1. Rob Gronkowski and Aaron Hernandez in the 2010 draft: Beyond Wes Welker, the Patriots receiving corps is limited. Their young group of tight ends, however, is not. Gronkowski, a second round pick in 2010, has the combination of size and speed that offensive coordinators dream of and defensive coordinators have nightmares preparing for. At 6-foot-6 with good speed, Gronk is the biggest matchup problem on the Patriots’ roster.
Hernandez is a bit smaller, but very quick for a tight end. He also has a wide frame which he uses to box out corners on third down. There is a reason Brady enjoys using two tight end sets so much, he has two of the best in the league. When both are healthy, which is now the case, New England can work the short to intermediate passing game as well as any team in football.
2. Jerod Mayo: Though he has been banged up this year, Mayo is still the defense’s best player. He is a tackling machine and an instinctive play-maker against the short passing game. The Patriots have missed him in that regard, and he does not look to be back to full speed quite yet.

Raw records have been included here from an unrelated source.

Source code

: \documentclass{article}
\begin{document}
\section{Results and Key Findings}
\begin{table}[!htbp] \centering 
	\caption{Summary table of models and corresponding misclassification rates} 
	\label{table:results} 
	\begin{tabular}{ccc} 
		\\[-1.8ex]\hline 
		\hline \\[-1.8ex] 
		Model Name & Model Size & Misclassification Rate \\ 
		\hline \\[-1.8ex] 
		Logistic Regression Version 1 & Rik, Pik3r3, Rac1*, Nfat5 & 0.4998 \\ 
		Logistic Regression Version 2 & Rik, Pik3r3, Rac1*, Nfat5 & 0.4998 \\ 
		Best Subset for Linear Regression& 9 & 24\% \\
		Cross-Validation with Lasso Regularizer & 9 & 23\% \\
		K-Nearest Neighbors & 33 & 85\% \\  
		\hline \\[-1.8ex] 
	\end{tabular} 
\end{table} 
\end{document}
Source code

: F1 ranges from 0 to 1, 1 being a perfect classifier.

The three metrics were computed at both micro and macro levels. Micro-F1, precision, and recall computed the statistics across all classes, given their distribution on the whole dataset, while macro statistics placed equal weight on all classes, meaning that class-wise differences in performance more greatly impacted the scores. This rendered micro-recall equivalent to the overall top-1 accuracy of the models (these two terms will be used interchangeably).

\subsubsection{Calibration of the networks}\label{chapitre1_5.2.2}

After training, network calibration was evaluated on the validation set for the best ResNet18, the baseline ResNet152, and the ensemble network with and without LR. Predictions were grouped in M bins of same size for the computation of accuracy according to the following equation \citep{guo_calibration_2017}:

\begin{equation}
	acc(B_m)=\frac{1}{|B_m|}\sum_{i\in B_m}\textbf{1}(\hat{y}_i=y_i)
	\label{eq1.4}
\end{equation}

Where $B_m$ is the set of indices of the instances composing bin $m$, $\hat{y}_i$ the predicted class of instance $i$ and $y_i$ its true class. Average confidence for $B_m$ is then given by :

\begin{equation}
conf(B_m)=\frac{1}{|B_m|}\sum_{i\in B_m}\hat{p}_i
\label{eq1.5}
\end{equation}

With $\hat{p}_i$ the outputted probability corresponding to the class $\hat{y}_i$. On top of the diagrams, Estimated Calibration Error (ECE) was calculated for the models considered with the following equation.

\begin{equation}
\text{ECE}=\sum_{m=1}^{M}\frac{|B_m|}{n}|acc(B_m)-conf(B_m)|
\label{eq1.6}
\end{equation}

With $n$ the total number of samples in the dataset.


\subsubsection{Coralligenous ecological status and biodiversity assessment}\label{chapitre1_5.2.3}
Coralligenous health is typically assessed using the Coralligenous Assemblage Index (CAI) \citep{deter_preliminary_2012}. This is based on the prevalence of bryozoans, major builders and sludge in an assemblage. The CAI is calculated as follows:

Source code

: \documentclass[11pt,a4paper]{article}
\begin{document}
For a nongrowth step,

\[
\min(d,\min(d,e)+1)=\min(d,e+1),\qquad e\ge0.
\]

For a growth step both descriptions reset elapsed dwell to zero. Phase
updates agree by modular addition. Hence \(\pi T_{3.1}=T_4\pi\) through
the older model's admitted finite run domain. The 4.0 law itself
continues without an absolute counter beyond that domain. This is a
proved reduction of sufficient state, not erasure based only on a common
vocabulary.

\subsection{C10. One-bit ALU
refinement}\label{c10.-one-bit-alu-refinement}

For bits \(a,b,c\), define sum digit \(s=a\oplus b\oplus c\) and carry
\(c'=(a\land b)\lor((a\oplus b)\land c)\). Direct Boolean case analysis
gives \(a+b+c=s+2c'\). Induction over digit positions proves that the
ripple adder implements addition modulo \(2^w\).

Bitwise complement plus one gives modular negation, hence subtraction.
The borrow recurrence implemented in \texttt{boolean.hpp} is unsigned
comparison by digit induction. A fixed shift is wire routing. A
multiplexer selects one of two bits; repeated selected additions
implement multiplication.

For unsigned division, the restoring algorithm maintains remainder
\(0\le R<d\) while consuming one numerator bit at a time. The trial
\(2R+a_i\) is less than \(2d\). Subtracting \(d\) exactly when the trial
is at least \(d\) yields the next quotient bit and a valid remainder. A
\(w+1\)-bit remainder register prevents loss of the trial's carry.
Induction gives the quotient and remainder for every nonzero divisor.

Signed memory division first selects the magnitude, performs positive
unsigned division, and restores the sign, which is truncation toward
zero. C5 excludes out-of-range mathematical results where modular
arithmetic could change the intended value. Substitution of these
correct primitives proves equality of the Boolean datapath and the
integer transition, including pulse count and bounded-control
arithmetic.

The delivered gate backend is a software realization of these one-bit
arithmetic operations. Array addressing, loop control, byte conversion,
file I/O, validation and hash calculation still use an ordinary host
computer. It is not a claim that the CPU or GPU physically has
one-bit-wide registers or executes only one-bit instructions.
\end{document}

3. Zoltan Mesko: Isn’t it sad that No. 3 is a punter? Well, a little bit, but Mesko is already one of the league’s best, averaging over 45 yards a punt and helping New England flip field position over in their favor. If only the defense didn’t give it right back…
1. Getting too cute on draft day in 2009: The Patriots had traded down from the 23rd pick to the 26th pick in the first round and had an obvious, glaring weakness to address: pass rusher. Sure, Tully Banta-Cain was okay, and Mike Wright could eventually track down a quarterback, but the Patriots needed a game-changer. Staring them right in the face was UCS linebacker Clay Matthews. They had worked it so perfectly, they had traded down and their dynamic pass rusher was still there. So what do the Patriots do?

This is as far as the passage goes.